Collect all lines from the records below that include the word "animal".

Rendered images with source text:
━━━━━━━━━━━━━━━━━━━━

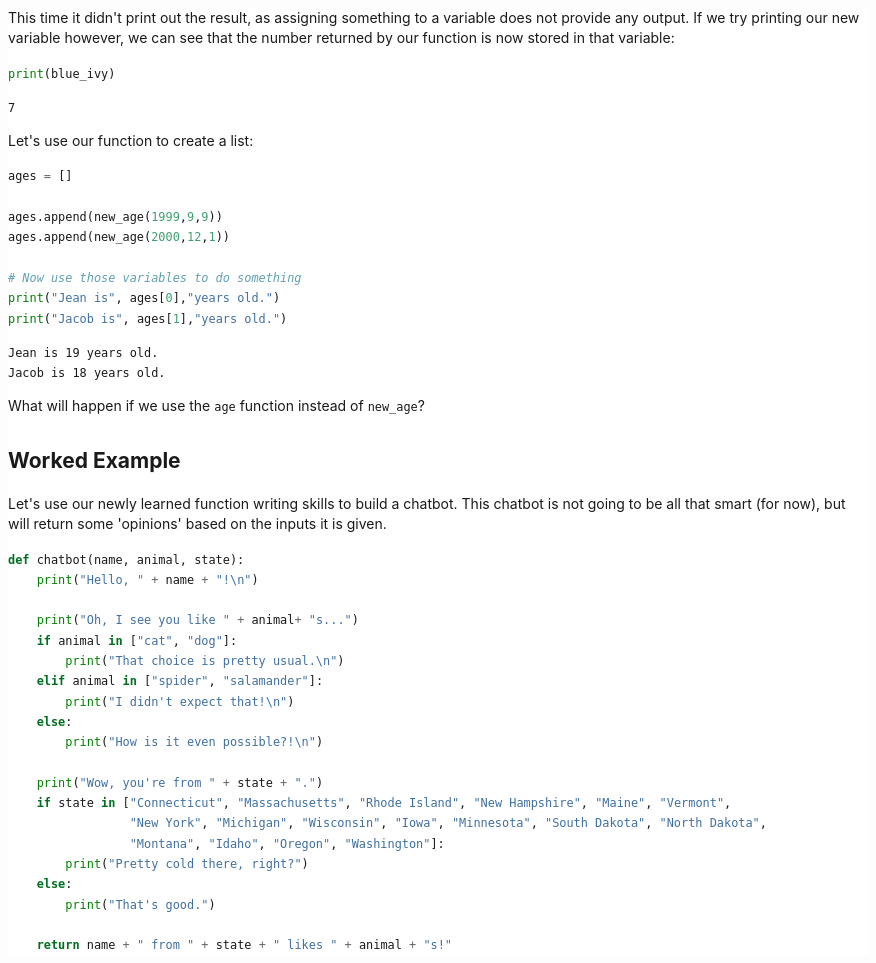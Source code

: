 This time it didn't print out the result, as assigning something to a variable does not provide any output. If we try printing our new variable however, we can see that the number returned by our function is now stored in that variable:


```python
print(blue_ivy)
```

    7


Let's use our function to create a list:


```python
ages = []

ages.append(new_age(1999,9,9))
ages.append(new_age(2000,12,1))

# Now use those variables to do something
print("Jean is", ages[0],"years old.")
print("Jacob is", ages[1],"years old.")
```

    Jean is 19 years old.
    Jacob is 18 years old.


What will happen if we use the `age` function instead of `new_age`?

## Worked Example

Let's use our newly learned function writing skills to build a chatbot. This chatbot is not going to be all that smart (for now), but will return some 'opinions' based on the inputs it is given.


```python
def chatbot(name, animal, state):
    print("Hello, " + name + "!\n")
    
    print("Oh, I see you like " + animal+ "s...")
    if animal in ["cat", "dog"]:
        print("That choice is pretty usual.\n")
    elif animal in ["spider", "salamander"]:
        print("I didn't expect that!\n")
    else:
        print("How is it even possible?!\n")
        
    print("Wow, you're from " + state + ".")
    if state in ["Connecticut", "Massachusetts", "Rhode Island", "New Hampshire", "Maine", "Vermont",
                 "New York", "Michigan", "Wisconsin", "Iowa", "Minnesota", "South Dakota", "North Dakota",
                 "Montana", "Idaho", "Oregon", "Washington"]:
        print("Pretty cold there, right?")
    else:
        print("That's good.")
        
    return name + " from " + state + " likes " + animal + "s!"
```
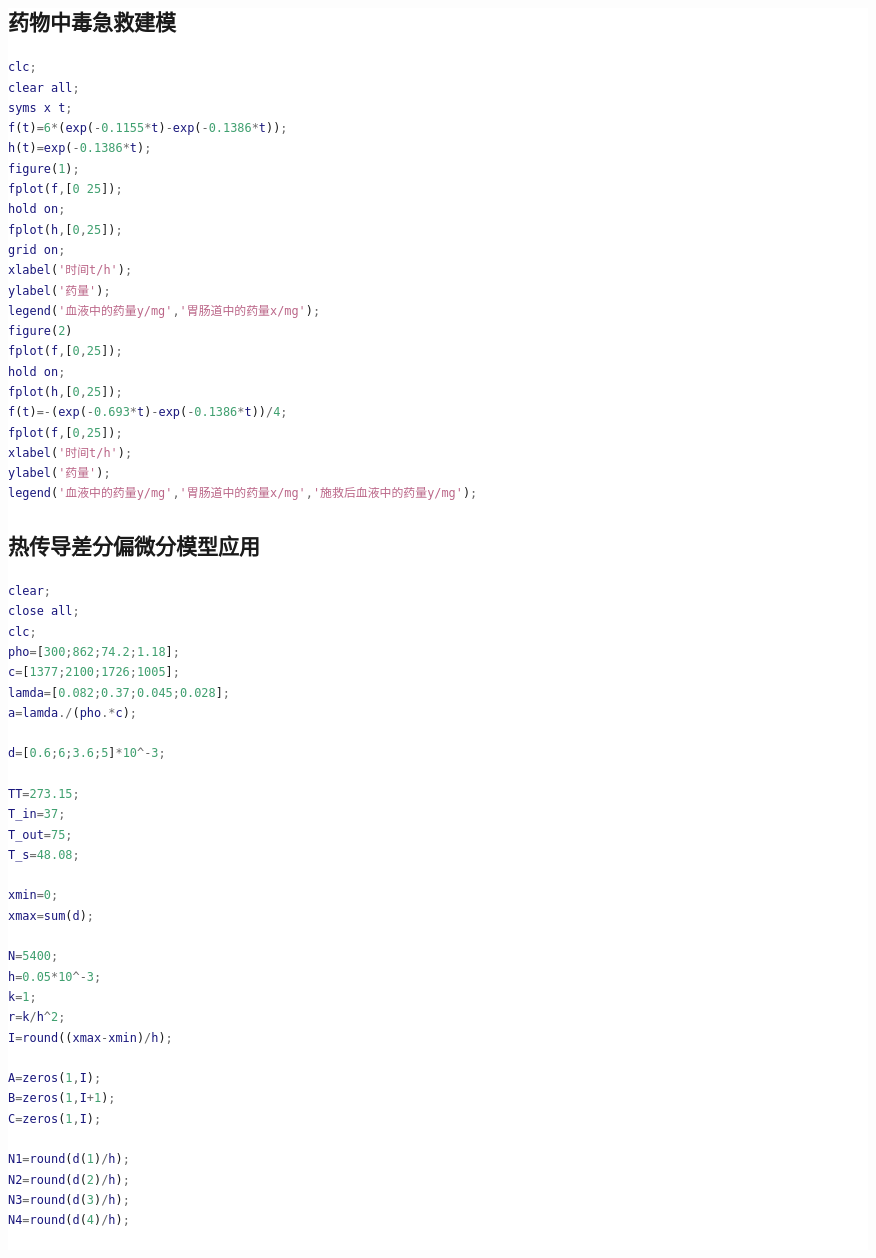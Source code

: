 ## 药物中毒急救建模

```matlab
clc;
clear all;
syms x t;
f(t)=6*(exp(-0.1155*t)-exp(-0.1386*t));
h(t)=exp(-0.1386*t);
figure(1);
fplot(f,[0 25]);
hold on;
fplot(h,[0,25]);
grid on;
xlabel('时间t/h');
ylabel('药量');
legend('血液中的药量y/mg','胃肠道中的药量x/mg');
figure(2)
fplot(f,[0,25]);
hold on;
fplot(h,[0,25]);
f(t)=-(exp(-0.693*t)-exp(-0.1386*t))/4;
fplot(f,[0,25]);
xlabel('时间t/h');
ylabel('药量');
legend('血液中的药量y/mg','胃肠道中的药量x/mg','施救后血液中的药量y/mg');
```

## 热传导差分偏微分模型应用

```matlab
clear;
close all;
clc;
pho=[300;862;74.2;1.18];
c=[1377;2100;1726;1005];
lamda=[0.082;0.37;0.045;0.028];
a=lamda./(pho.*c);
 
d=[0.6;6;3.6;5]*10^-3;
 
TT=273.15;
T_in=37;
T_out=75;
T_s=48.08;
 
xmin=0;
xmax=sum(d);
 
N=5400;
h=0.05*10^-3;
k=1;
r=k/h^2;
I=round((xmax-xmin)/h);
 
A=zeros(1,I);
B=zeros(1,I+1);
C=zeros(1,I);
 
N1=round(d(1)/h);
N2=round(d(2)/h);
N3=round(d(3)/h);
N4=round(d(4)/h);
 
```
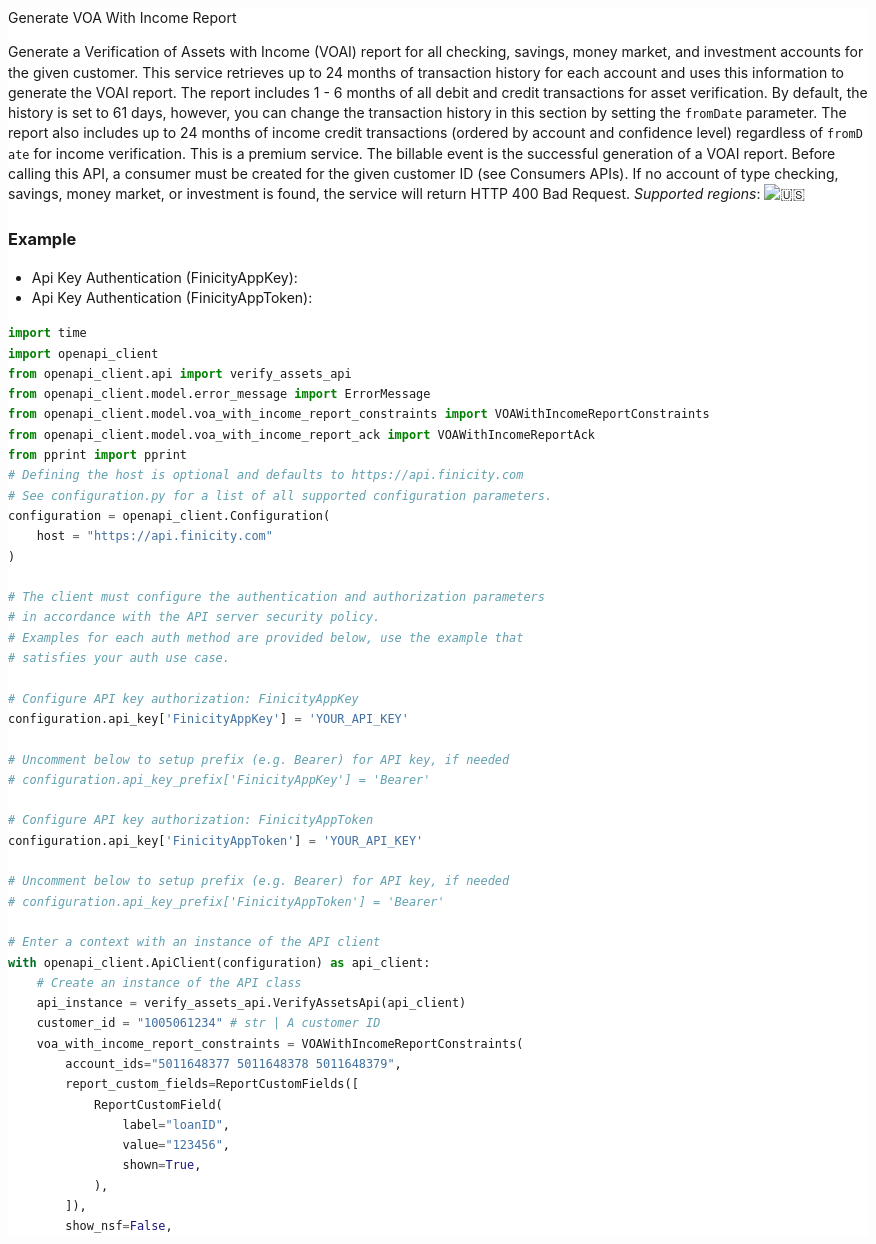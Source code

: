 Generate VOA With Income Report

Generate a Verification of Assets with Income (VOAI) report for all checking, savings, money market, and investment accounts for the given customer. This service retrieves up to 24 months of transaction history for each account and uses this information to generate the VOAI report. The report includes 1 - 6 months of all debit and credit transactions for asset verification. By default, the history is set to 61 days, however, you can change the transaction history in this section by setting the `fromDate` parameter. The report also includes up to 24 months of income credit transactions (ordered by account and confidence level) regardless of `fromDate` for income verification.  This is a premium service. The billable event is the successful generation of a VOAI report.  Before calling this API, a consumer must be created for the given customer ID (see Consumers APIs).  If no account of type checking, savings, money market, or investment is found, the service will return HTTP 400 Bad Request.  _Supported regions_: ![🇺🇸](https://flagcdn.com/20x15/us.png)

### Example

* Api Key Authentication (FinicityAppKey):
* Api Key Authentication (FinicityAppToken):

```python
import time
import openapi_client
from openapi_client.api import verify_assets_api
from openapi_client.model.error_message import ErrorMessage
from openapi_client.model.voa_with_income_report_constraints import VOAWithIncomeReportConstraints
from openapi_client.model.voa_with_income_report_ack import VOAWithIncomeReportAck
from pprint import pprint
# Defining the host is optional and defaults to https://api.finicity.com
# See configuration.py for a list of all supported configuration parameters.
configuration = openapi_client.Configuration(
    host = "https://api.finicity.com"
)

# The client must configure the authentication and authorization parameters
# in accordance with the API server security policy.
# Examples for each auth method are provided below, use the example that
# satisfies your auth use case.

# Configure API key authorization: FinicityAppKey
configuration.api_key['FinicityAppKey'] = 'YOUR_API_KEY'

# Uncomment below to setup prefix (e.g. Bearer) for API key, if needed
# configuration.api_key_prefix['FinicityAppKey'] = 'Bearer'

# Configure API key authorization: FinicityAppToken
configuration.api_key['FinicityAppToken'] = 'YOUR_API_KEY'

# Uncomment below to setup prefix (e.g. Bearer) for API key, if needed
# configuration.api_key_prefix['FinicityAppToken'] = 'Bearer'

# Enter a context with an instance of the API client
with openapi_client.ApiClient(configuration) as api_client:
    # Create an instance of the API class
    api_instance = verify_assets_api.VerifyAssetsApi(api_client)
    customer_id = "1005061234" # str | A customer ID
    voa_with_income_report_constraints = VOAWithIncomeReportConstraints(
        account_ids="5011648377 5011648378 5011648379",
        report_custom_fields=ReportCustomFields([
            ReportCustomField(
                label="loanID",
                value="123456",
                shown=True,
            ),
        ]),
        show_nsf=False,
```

━━━━━━━━━━━━━━━━━━━━

_Answer space_
def chatbot(name, animal, state):
    print("Oh, I see you like " + animal+ "s...")
    if animal in ["cat", "dog"]:
    elif animal in ["spider", "salamander"]:
    return name + " from " + state + " likes " + animal + "s!"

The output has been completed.